Boom del gas di scisto negli Usa. Ma potrebbe tutto finire

di Marco Grilli del 16 aprile 2014

Una vera rivoluzione in campo energetico o solamente una bolla finanziaria? Il dibattito sul gas di scisto (il cosiddetto shale gas), il metano ricavato dalla fratturazione (fracking) con iniezione di acqua in pressione degli strati di roccia di antichi sedimenti marini, è ancora acceso.

Se il presidente Obama può crogiolarsi per il fatto che le emissioni di CO2 negli Usa sono scese del 12% negli ultimi 8 anni, è anche vero che, ad oggi, lo shale gas costa meno della metà del metano in Europa e risulta competitivo non solo col carbone ma anche col nucleare.

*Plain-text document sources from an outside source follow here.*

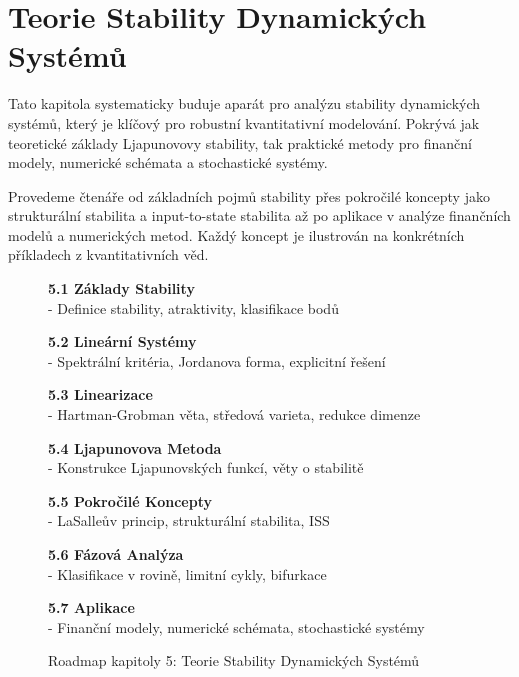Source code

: \section{Teorie Stability Dynamických Systémů}
\label{sec:teorie-stability}

Tato kapitola systematicky buduje aparát pro analýzu stability dynamických systémů, který je klíčový pro robustní kvantitativní modelování. Pokrývá jak teoretické základy Ljapunovovy stability, tak praktické metody pro finanční modely, numerické schémata a stochastické systémy.

Provedeme čtenáře od základních pojmů stability přes pokročilé koncepty jako strukturální stabilita a input-to-state stabilita až po aplikace v analýze finančních modelů a numerických metod. Každý koncept je ilustrován na konkrétních příkladech z kvantitativních věd.

\begin{figure}[H]
\begin{tcolorbox}[title=Roadmap Kapitoly 5]
\item[] \textbf{5.1 Základy Stability} \\- Definice stability, atraktivity, klasifikace bodů
\item[] \textbf{5.2 Lineární Systémy} \\- Spektrální kritéria, Jordanova forma, explicitní řešení  
\item[] \textbf{5.3 Linearizace} \\- Hartman-Grobman věta, středová varieta, redukce dimenze
\item[] \textbf{5.4 Ljapunovova Metoda} \\- Konstrukce Ljapunovských funkcí, věty o stabilitě
\item[] \textbf{5.5 Pokročilé Koncepty} \\- LaSalleův princip, strukturální stabilita, ISS
\item[] \textbf{5.6 Fázová Analýza} \\- Klasifikace v rovině, limitní cykly, bifurkace
\item[] \textbf{5.7 Aplikace} \\- Finanční modely, numerické schémata, stochastické systémy
\end{tcolorbox}
\caption{Roadmap kapitoly 5: Teorie Stability Dynamických Systémů}
\label{fig:roadmap-chapter5}
\end{figure}

\spc

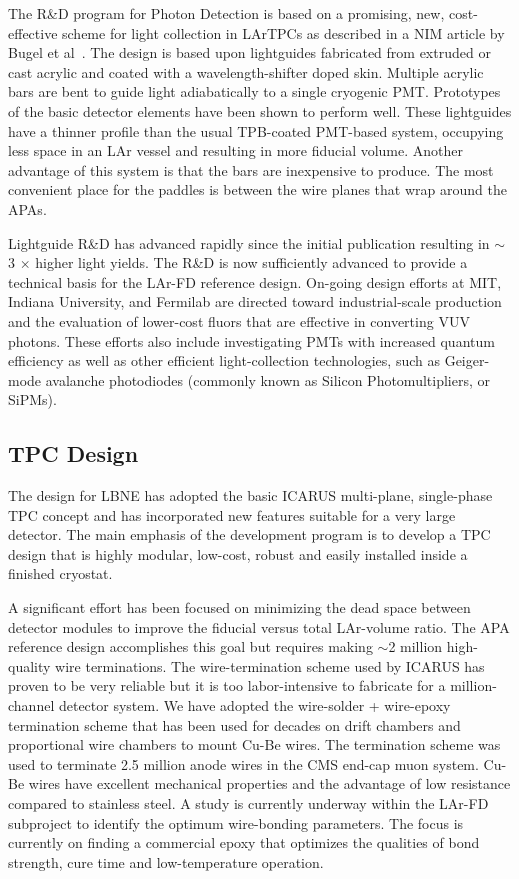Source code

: The R\&D program  for Photon Detection is based on a promising, new, cost-effective scheme for light collection in LArTPCs as described in a NIM article by Bugel et al~\cite{lightGuides}. The design is based upon lightguides fabricated from extruded or cast acrylic and coated with a wavelength-shifter doped skin.  Multiple acrylic bars are bent to guide light adiabatically to a single cryogenic PMT. Prototypes of the basic detector elements have been shown to perform well.  These lightguides have a thinner profile than the usual TPB-coated PMT-based system, occupying less space in an LAr vessel and resulting in more fiducial volume.  Another advantage of this system is that the bars are inexpensive to produce. The most convenient place for the paddles is between the wire planes that wrap around the APAs.

Lightguide R\&D has advanced rapidly since the initial publication resulting in $\sim$3 $\times$ higher light yields. The R\&D is now sufficiently advanced to provide a technical basis for the LAr-FD reference design. On-going design efforts at MIT, Indiana University, and Fermilab are directed toward industrial-scale production and the evaluation of lower-cost fluors that are effective in converting VUV photons. These efforts also include investigating PMTs with increased quantum efficiency as well as other efficient light-collection technologies, such as Geiger-mode avalanche photodiodes (commonly known as Silicon Photomultipliers, or SiPMs).

\subsection{TPC Design}
The design for LBNE has adopted the basic ICARUS multi-plane, single-phase TPC
concept and has incorporated new features suitable for a very large
detector.  The main emphasis of the development program is to develop a TPC design that is highly modular, low-cost, robust and easily installed inside a finished cryostat.

A significant effort has been focused on minimizing the dead space between detector modules to improve
the fiducial versus total LAr-volume ratio. The APA reference design accomplishes this goal but requires making $\sim$2 million high-quality wire terminations. The wire-termination scheme used by ICARUS has proven to be very reliable but it is too labor-intensive to fabricate for a million-channel detector system. We have adopted the wire-solder + wire-epoxy termination scheme that has been used for decades on drift chambers and proportional wire chambers to mount Cu-Be wires. The termination scheme was used to terminate 2.5 million  anode wires in the CMS end-cap muon system. Cu-Be wires have excellent mechanical properties and the advantage of low resistance compared to stainless steel. A study is currently underway within the LAr-FD subproject to identify the optimum wire-bonding parameters. The focus is currently on finding a commercial epoxy that optimizes the qualities of bond strength, cure time and low-temperature operation.

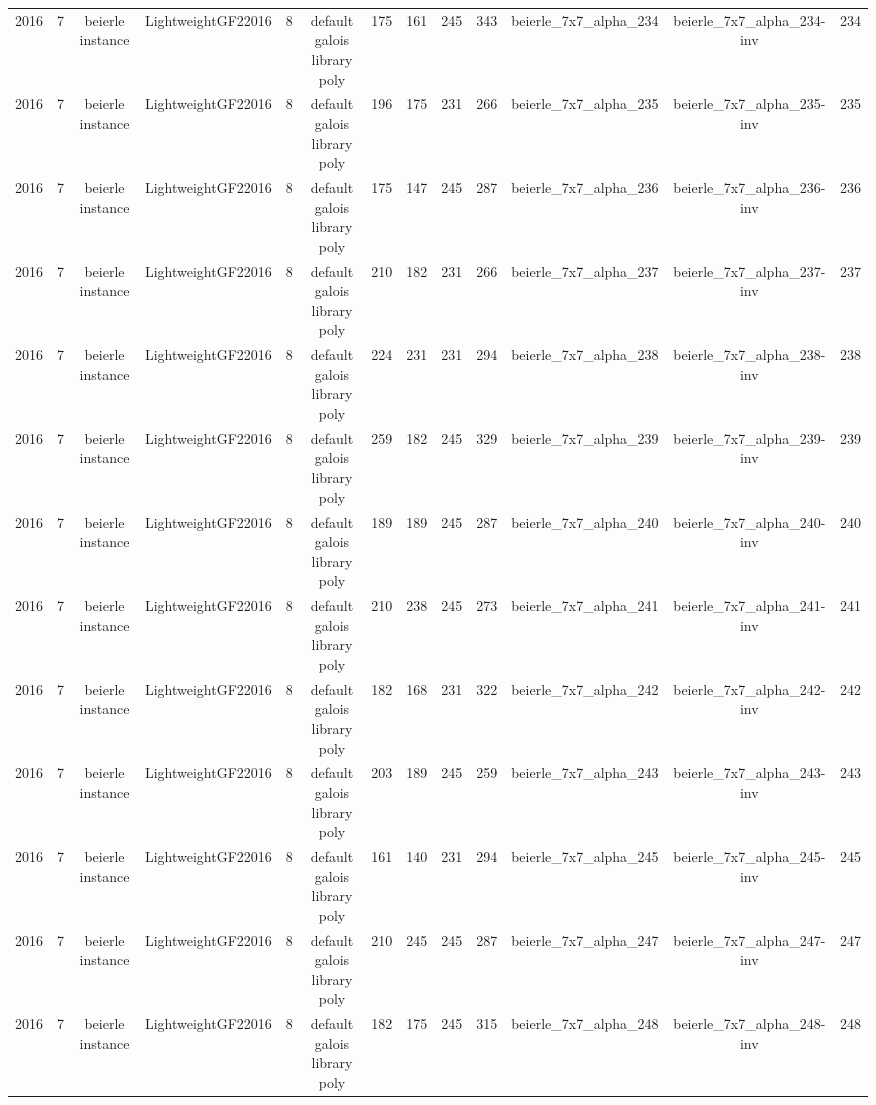 \begin{tabular}{c c c c c c c c c c c c c}
2016 & 7 & beierle instance & LightweightGF22016 & 8 & default galois library poly & 175 & 161 & 245 & 343 & beierle_7x7_alpha_234 & beierle_7x7_alpha_234-inv & 234 \\
2016 & 7 & beierle instance & LightweightGF22016 & 8 & default galois library poly & 196 & 175 & 231 & 266 & beierle_7x7_alpha_235 & beierle_7x7_alpha_235-inv & 235 \\
2016 & 7 & beierle instance & LightweightGF22016 & 8 & default galois library poly & 175 & 147 & 245 & 287 & beierle_7x7_alpha_236 & beierle_7x7_alpha_236-inv & 236 \\
2016 & 7 & beierle instance & LightweightGF22016 & 8 & default galois library poly & 210 & 182 & 231 & 266 & beierle_7x7_alpha_237 & beierle_7x7_alpha_237-inv & 237 \\
2016 & 7 & beierle instance & LightweightGF22016 & 8 & default galois library poly & 224 & 231 & 231 & 294 & beierle_7x7_alpha_238 & beierle_7x7_alpha_238-inv & 238 \\
2016 & 7 & beierle instance & LightweightGF22016 & 8 & default galois library poly & 259 & 182 & 245 & 329 & beierle_7x7_alpha_239 & beierle_7x7_alpha_239-inv & 239 \\
2016 & 7 & beierle instance & LightweightGF22016 & 8 & default galois library poly & 189 & 189 & 245 & 287 & beierle_7x7_alpha_240 & beierle_7x7_alpha_240-inv & 240 \\
2016 & 7 & beierle instance & LightweightGF22016 & 8 & default galois library poly & 210 & 238 & 245 & 273 & beierle_7x7_alpha_241 & beierle_7x7_alpha_241-inv & 241 \\
2016 & 7 & beierle instance & LightweightGF22016 & 8 & default galois library poly & 182 & 168 & 231 & 322 & beierle_7x7_alpha_242 & beierle_7x7_alpha_242-inv & 242 \\
2016 & 7 & beierle instance & LightweightGF22016 & 8 & default galois library poly & 203 & 189 & 245 & 259 & beierle_7x7_alpha_243 & beierle_7x7_alpha_243-inv & 243 \\
2016 & 7 & beierle instance & LightweightGF22016 & 8 & default galois library poly & 161 & 140 & 231 & 294 & beierle_7x7_alpha_245 & beierle_7x7_alpha_245-inv & 245 \\
2016 & 7 & beierle instance & LightweightGF22016 & 8 & default galois library poly & 210 & 245 & 245 & 287 & beierle_7x7_alpha_247 & beierle_7x7_alpha_247-inv & 247 \\
2016 & 7 & beierle instance & LightweightGF22016 & 8 & default galois library poly & 182 & 175 & 245 & 315 & beierle_7x7_alpha_248 & beierle_7x7_alpha_248-inv & 248 \\

\end{tabular}
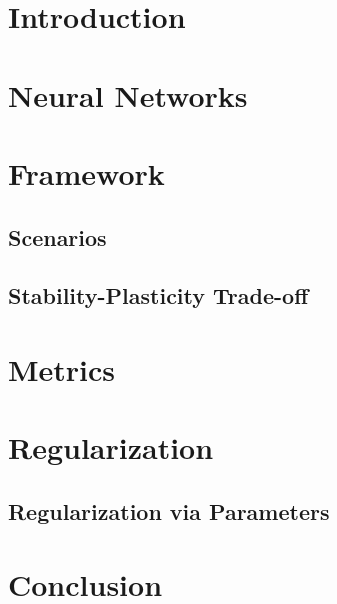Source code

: \documentclass[12pt]{article}
\begin{document}
	\newpage
	\tableofcontents
	
	\newpage
	
	
	
	\section{Introduction}
	\label{intro}
	
	\section{Neural Networks}
	\label{nn}
	
	\section{Framework}
	\label{framework}
	
	\subsection{Scenarios}
	\label{scenarios}
	
	\subsection{Stability-Plasticity Trade-off}
	\label{cf}
	
	\section{Metrics}
	\label{metrics}
	
	\section{Regularization}
	\label{reg0}
	
	\subsection{Regularization via Parameters}
	\label{reg01}
	
	\section{Conclusion}
	\label{conclusion}
	
	
\end{document}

Dal 2008 ad oggi negli USA le centrali a carbone hanno lasciato progressivamente il posto agli impianti a gas di scisto. Inoltre, secondo uno studio condotto dal fisico Roy Schwitters dell’Università del Texas, 38 delle 100 centrali nucleari statunitensi sono a forte rischio di chiusura proprio perché il gas di scisto ha reso antieconomiche le migliorie che potrebbero permetterle di andare ancora avanti per altri 20 anni.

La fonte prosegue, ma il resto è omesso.